The sixth-annual Hult Prize Foundation recently announced that a team of University of Iowa students has entered the regional finals of a social entrepreneurship startup competition.
More than 20,000 applications were examined from more than 150 countries, and have now been narrowed down to a pool of only 250 teams worldwide, each with the goal of winning the final $1 million prize by developing a sustainable business model designed to help solve a global issue.
The Hult Prize theme changes every year, and in previous years has included such topics as “energy poverty,” “the global food crisis,” and “the clean-water crisis.”
This year, the topic is “early childhood education in the urban slum.”
UI M.B.A. student Julian Valencia is one of the five members of the team and is the first person in his family to get a graduate degree. His background and his Colombian heritage inspired him to pursue education reform.
“No one in my mom’s generation was able to go to school past the eighth grade,” he said. “So growing up, I had a strong urgency when it comes to education as a tool for international development.”

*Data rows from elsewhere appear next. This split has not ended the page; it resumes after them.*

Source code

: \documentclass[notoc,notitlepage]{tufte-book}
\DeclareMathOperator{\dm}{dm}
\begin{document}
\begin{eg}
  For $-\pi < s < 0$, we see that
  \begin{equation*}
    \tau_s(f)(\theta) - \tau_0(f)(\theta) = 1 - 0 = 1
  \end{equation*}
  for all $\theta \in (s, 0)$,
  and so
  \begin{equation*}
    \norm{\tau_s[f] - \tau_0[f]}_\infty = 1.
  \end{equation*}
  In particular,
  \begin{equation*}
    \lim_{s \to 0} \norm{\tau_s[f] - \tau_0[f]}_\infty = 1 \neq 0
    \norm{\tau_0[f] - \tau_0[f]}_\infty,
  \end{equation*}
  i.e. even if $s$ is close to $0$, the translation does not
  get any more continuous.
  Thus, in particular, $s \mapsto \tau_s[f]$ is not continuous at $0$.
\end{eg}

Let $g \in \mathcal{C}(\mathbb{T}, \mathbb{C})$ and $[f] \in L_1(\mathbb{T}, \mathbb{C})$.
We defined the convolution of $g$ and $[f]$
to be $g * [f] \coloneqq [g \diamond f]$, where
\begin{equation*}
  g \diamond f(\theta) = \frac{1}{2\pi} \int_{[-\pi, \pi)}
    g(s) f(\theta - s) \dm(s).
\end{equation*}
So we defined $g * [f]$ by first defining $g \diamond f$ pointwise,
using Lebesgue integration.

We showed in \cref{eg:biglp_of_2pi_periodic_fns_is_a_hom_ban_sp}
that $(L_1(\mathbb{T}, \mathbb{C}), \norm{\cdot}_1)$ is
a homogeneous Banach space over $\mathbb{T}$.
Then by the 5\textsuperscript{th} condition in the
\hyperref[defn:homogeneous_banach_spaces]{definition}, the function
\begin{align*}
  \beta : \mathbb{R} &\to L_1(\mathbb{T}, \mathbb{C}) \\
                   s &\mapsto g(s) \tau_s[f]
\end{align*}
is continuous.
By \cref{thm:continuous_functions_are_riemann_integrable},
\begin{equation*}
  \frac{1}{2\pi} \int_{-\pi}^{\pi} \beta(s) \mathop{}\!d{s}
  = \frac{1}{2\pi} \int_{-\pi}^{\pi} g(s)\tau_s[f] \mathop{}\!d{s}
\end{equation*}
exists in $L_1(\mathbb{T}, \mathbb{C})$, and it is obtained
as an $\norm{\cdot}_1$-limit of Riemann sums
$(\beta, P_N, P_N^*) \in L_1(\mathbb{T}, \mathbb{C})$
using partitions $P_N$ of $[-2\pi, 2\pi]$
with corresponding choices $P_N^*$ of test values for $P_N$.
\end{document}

Doctoral psychology student Nicole Hendrix, another member of the team, said there are certain challenges the group had to overcome in the journey to create a workable model.
“The key piece of it is that it’s a sustainable business model,” she said. “Because a lot of time, businesses come in and have a lot of great ideas, but they’re not able to keep it going after a couple months or years.”

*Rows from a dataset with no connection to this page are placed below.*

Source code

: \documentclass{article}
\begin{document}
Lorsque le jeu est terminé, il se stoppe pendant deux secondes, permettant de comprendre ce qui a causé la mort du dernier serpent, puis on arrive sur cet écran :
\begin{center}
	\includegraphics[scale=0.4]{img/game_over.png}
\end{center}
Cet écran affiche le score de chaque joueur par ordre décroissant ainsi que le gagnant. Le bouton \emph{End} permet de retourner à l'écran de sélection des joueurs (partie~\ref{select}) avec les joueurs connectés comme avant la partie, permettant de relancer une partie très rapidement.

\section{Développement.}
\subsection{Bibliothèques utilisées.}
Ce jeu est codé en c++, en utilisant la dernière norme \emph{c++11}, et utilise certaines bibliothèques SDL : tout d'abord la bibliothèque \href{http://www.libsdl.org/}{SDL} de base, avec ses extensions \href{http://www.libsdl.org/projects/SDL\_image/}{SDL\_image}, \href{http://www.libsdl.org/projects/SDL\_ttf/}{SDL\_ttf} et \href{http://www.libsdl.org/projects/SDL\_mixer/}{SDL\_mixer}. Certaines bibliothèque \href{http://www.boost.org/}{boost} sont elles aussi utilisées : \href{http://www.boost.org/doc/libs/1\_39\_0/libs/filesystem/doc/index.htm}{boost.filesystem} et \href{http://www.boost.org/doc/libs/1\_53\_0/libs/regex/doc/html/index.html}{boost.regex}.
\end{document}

Another challenge, Valencia said, is making something that is cheap enough so it’s accessible to someone making $1.50 a day, yet scalable enough that it affects 15 million children.

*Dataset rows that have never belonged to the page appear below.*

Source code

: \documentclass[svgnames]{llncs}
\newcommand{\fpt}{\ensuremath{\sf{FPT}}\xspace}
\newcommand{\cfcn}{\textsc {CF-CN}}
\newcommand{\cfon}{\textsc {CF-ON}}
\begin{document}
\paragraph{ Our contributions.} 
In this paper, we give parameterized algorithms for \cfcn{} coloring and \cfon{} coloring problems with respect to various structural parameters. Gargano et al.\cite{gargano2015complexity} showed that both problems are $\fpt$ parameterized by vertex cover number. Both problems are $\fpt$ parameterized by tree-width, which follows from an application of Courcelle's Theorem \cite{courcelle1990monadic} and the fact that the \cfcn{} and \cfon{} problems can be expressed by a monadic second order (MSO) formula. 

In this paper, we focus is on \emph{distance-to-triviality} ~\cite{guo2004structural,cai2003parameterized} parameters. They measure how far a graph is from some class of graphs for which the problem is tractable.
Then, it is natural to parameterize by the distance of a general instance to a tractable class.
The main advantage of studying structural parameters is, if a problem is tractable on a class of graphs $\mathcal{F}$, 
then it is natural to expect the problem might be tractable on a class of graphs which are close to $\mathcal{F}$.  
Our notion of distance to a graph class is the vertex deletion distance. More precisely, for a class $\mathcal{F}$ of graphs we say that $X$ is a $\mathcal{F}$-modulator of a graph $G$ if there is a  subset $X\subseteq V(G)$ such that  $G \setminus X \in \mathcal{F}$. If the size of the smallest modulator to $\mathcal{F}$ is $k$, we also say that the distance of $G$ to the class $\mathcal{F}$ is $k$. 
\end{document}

Each member of the team comes from some sort of education or early childhood background, Hendrix said, and each one brings different skills to the table, including neurology, statistics, and international perspectives. Valencia said hat was invaluable to developing a model.
Jennifer Ott, a Pappajohn Entrepreneurial Center training and engagement liaison who has worked with the team members to help them develop their business plan, said she is excited about the team’s progress and chances in the final rounds.
“I’m going to say their odds are great,” she said. “They’re a fantastic team, and they’ve done a lot of work. They’ve had a lot of experience in the start-up world, and hopefully, it’ll pay off for them.”
The regional finals will take place on March 13 and 14 in six cities all over the world; the Iowa team will compete in Boston, where they will showcase their plan and potentially advance to the final round in September.
In Boston, Hendrix said, the team will have eight minutes for the presentation and four minutes for questions.
“The pitch is so quick we’re just really going to have to be able to respond to any sort of questions they throw at us and hope for the best,” she said.
Until then however, the current challenge the team is trying to overcome is raising enough money through a GoFundMe to pay their trip to Boston, as well as continually trying to perfect their models and presentation.
“The future of the world is not going to be decided in the board rooms of a few Fortune 500 companies,” Valencia said. “The future of the world is going to be decided in the classrooms of the developing world, where 90 percent of our population exists.”